We need to know the fertilizer brand name and how much you dose to figure out if you have enough nutrients. K is potassium is just one of 14 and doesn't tell use anything useful. And it would be helpful to know the ingredients in the bottle and hopefully the % of each nutrient in the bottle. Hopofully we would have enough to identify specific issue with it.


----------



## B.M (9 mo ago)

mistergreen said:


> Maybe more plants and increase the light.


I think it sounds like a good idea, but ive tried it and everything I put in degrades...


----------



## B.M (9 mo ago)

Steven F said:


> We need to know the fertilizer brand name and how much you dose to figure out if you have enough nutrients. K is potassium is just one of 14 and doesn't tell use anything useful. And it would be helpful to know the ingredients in the bottle and hopefully the % of each nutrient in the bottle. Hopofully we would have enough to identify specific issue with it.


Thank you for this interesting advice. So you mean i should be ok with adding GH 1° ?

The fertilizers ive used are:
-Profito (easy life). Can't find any exact list of ingredients, but should be of good quality

-PlantaMin (Tetra):
1% K20
0,005 B
0,2 Fe
0,01 Mn
0,002 Zn

I have used both fertilizers at their own in different doses and also at the same time. Ive also used Fe daily drops and Fe root tabs. Too much iron?
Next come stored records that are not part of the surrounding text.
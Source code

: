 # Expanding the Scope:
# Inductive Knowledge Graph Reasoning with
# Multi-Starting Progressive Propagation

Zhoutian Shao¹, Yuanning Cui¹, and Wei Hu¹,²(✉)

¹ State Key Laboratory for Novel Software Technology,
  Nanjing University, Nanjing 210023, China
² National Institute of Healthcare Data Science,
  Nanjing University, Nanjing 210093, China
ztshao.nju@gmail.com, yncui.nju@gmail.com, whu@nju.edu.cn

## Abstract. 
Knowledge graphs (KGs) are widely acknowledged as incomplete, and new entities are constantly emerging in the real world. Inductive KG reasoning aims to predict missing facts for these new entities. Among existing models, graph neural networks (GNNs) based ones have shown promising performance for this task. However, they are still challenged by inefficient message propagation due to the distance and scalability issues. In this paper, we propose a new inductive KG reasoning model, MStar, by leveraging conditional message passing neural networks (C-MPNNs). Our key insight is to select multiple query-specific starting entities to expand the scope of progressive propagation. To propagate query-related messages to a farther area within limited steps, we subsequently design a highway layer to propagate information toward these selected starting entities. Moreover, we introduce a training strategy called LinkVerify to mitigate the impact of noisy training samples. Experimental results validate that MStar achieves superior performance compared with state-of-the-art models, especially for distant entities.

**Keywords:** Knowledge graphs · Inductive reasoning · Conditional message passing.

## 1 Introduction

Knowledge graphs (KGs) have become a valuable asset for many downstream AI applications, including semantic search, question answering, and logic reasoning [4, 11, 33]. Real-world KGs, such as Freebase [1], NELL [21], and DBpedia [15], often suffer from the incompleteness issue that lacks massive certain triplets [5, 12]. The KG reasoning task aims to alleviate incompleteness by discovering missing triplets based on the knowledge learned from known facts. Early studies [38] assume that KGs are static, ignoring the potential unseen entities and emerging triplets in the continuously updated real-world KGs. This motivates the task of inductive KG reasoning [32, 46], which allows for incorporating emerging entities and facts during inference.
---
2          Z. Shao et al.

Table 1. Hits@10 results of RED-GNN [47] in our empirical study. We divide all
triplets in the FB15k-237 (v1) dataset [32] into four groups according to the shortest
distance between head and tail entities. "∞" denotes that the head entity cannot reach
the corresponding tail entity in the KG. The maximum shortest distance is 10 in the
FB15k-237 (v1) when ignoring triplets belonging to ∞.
The substrate is finnish sand. I bought the aquarium as used and the sand has been used for several years before me buying the set.


----------



## B.M (9 mo ago)

Steven F said:


> Thank you very much! I've added maybe +1GH to the tapwater I use. Finnish tapwater have very low GH. Maybe I should rise it a little bit more..?
> The thing that is har for me to understand is why the aquarium worked so fine for the plants in the beginning and that everything suddenly changed.
> 
> The reason your tank went weeks with no porblems and and then suddenly had problems was because your substrate was leaching nutrients. As time went by the amount of nutrients from the substrate declined until it ran out. Once it ran out growth in your plants stopped. Depending on the total amount of nutrients in the substrate and how fast it leaches out a tank could run months or even a year without any issues.
> ...


Very interesting point of the depleting substrate. It could explain a lot. I touched on it in the earlier answer, but i have to note that I dont know what kid of use there was for the aquarium before i bought it. With the sand came the small snails and probably its jist a coincidence but the snail population exploded att the same time when plants went bad.

PS im also using proper dose of Seachem Prime when I change water. 

Yesterday I installed the CO2 device and im slowly increasing concentration with a timer that goes on 2 hour before the light.


----------



## Steven F (Aug 1, 2021)

B.M said:


> I have used both fertilizers at their own in different doses and also at the same time. Ive also used Fe daily drops and Fe root tabs. Too much iron?


Yes and No. Iron doesn't dissolve well in water. many fertilizers use iron gluconate. It dissolves well and isn't affected by PH. But the gluconate is a type of sugar that bacteria will consume very rapidly. Once the the gluconate is gone the iron rusts and becomes unavalable to plants. So iron gluconate fertilizers do better when dosed more frequently because the iron may only last for a day or so.

Plants only need about 0.1ppm of iron in the water Yet many people and guidelines for iron gluconate dose about 1ppm a week or more. But too much iron is not good for fish since it may get trapped in the gills of the fish and kill them. Also too much iron may cause it to react with your phosphate resulting in iron phosphate which is also insoluble potentially causing a phosphate deficiency.

In my tank I use iron DTPA. it cost a little more but bacteria don't touch it. But it is PH sensitive it slowly rust at a PH higher than 7.5. My Tank PH stay close to 7 so I only dose 0.1ppm once a week after the weekly water change. 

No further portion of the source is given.